● **TO DO**
The required output is every line from the beginning of the entries below through the line that includes "com BUSY no", copied exactly.

Source texts of formatted documents:
------------------------------------------------

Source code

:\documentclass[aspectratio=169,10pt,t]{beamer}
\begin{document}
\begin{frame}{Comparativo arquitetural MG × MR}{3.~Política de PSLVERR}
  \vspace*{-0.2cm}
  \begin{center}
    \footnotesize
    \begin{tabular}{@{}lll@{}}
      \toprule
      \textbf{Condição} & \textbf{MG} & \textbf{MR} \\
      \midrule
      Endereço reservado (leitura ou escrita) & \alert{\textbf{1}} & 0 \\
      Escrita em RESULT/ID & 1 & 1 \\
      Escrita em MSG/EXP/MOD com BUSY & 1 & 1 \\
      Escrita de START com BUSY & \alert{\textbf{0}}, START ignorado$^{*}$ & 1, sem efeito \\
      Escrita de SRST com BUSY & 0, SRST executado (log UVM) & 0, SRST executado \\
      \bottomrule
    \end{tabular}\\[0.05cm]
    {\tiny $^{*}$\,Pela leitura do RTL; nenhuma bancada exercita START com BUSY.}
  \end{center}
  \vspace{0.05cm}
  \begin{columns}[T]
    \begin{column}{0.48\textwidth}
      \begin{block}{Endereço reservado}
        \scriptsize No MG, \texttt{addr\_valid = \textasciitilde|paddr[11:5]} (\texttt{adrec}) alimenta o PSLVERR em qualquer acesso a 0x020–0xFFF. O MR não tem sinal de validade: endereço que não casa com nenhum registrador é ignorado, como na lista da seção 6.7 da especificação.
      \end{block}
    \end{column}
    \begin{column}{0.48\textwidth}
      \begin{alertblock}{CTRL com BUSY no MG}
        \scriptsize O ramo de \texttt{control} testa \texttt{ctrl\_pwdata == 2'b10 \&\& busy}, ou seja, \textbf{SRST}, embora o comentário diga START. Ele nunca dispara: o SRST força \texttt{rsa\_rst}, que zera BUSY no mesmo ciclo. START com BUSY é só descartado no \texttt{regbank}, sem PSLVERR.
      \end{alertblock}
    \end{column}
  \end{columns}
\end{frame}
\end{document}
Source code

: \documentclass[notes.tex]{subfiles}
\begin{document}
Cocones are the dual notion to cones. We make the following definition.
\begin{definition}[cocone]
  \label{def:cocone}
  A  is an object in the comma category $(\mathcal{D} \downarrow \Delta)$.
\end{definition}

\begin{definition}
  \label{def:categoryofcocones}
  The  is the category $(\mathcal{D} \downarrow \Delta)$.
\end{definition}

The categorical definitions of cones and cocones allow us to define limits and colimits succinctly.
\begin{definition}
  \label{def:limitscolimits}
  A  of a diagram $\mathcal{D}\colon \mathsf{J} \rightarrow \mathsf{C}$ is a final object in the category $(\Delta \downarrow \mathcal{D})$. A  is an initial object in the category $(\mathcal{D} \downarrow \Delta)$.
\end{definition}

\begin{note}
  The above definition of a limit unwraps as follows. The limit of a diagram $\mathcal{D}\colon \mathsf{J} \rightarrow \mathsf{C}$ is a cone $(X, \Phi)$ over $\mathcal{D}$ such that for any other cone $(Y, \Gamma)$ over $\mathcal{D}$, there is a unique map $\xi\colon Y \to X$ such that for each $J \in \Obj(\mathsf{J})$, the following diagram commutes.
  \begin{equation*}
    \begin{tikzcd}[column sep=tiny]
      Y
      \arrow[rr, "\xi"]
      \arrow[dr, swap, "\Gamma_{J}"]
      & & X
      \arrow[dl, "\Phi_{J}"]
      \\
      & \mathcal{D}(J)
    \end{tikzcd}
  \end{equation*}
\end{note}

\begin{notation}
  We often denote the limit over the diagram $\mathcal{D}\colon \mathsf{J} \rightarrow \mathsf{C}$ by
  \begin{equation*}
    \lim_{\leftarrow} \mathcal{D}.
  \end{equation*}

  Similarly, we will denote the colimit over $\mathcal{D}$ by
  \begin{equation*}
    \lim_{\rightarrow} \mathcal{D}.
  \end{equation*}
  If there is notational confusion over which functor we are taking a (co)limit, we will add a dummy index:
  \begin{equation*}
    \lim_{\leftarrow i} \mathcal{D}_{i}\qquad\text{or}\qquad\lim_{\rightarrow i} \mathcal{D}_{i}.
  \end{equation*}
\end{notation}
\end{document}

------------------------------------------------

● **REPLY**
Source code

:\documentclass[aspectratio=169,10pt,t]{beamer}
\begin{document}
\begin{frame}{Comparativo arquitetural MG × MR}{3.~Política de PSLVERR}
  \vspace*{-0.2cm}
  \begin{center}
    \footnotesize
    \begin{tabular}{@{}lll@{}}
      \toprule
      \textbf{Condição} & \textbf{MG} & \textbf{MR} \\
      \midrule
      Endereço reservado (leitura ou escrita) & \alert{\textbf{1}} & 0 \\
      Escrita em RESULT/ID & 1 & 1 \\
      Escrita em MSG/EXP/MOD com BUSY & 1 & 1 \\
      Escrita de START com BUSY & \alert{\textbf{0}}, START ignorado$^{*}$ & 1, sem efeito \\
      Escrita de SRST com BUSY & 0, SRST executado (log UVM) & 0, SRST executado \\
      \bottomrule
    \end{tabular}\\[0.05cm]
    {\tiny $^{*}$\,Pela leitura do RTL; nenhuma bancada exercita START com BUSY.}
  \end{center}
  \vspace{0.05cm}
  \begin{columns}[T]
    \begin{column}{0.48\textwidth}
      \begin{block}{Endereço reservado}
        \scriptsize No MG, \texttt{addr\_valid = \textasciitilde|paddr[11:5]} (\texttt{adrec}) alimenta o PSLVERR em qualquer acesso a 0x020–0xFFF. O MR não tem sinal de validade: endereço que não casa com nenhum registrador é ignorado, como na lista da seção 6.7 da especificação.
      \end{block}
    \end{column}
    \begin{column}{0.48\textwidth}
      \begin{alertblock}{CTRL com BUSY no MG}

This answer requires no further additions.